A Course in Miracles Experiment (by Pam Grout) Day 8

When we focus on our past experiences, we bring our minds into resonance with the things that led to those experiences.

But, if you’re resonating at B-flat, you can’t also resonate at C-sharp.

And if B-flat is where you were, and C-sharp is where you want to be, you have to keep turning that tuning peg to tighten that string.

So, four times today, I commit to tuning that one string back to C-sharp.  Four times today I will stop whatever I’m thinking about, and re-tune those thoughts to my goals.

Pam says in her book that you don’t have to “believe” in these experiments .  But you do have to do them.  Unless you don’t want to change anything in your life.  In which case, you’re good to go!

I’m going to focus on where I want to be, not where I was.

Because I have seen miracles happen in my life, and I’m ready for more.

Just a note here.

If the swan started thinking about all the bad things that could happen, would she be able to not only lay those eggs, but actually incubate them for the 32 to 37 days it takes for those chicks to develop inside the eggs?

She doesn’t worry about what might happen.  She just knows she has to keep setting, turning those eggs, keeping them warm.  Her mate keeps her company, defends her against all comers, and generally just hangs around.

They don’t keep talking about how that last bunch of cygnets were so ungrateful.  They don’t worry about how one might be an ugly duckling.  They just do the job at hand.

That’s the attitude we need!

Just do this job.  Don’t keep worrying about how it might not work.  Don’t fret about which eggs might hatch, and which might not.  Just do this job.

And let the Universe, full of every good and beautiful thing, provide.  After all, that’s its job!

Go out and enjoy this day.  After all, its all we really have, right now, with everything we need.

A Course in Miracles Experiment (by Pam Grout) Day 7

Everything we can see is in the past.  My woodstove is in the past.  My kitchen, with its floor that needs cleaning, it’s in the past.  My closet is in the past.  My not-comfy-enough bed, its in the past.

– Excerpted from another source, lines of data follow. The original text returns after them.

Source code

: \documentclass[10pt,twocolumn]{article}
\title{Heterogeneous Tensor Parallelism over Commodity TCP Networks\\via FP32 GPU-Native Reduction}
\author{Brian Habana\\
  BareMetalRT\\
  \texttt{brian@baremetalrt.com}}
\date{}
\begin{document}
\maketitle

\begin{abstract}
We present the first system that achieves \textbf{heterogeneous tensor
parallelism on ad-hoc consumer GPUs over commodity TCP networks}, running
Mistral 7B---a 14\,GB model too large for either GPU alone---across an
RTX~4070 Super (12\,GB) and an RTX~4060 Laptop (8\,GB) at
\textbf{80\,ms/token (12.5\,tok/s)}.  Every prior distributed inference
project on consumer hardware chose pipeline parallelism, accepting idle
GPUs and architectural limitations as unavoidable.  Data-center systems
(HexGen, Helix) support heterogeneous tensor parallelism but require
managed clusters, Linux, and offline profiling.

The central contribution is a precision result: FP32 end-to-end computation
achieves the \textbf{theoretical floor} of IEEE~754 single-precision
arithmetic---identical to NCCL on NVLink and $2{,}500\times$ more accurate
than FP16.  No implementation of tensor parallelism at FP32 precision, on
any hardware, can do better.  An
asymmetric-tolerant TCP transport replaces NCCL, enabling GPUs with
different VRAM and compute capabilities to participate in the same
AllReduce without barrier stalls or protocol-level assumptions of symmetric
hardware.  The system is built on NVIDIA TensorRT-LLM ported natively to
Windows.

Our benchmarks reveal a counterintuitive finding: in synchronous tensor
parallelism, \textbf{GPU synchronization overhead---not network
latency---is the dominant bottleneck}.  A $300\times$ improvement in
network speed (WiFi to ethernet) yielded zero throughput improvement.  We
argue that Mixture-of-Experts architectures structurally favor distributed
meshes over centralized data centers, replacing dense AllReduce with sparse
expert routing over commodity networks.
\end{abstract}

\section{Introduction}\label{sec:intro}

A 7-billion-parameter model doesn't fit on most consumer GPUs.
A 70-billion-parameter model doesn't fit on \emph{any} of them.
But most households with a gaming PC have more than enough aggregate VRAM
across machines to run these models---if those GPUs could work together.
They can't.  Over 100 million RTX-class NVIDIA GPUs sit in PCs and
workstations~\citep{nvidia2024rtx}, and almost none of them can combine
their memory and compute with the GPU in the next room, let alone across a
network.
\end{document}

Look around and repea three times for each object, “This is in the past.”

 Then remind yourself that right now, this moment, everything you could possibly need or want is available to you.  You just have to be where it’s at.

Live for this moment.  All day.  Every day.  You’re alive, with all the possibilities that brings.  Choose to be open to all the possibilities!  It’s always sunrise somewhere in the world…

Photo by 1834896, Courtesy of Pixabay

A Course in Miracles Experiment (by Pam Grout). Day 5

Think about the last time you were overcome by sheer happiness and joy.
Remember how those”problems ” you think about continuously sort of disappeared?  How that snarky voice in your head receded into the background, and you couldn’t hear it anymore?

 That’s the place I want to be all the time.  

But, just like a doctor who prescribes a “cure” for the symptoms of your illness, we try to fix whatever we think is “wrong”.  But we’re just masking those symptoms.  What we think is wrong is based on our beliefs.  Those are inside, they’re the real illness.  

It’s not the crappy weather or politics or work that’s got you upset.  That upset is just the symptom.  It’s those beliefs that you’ve built up over all these years, that things “should be” just so.

But why?  Why does your work feel like a trial?  Because you believe it is.  Why does the weather bother you?  Because you believe it should be different.  Why let crazy politicians ruin your day?  Because you think you should.

Search your mind today for the source of your upset.  Them remind yourself that its cause is not what it appears to be.  
Then replace it with that outflowing, boundless joy.  And start breaking down those walls of belief.  Just be.  It’s there for all of us.  We just have to let it in.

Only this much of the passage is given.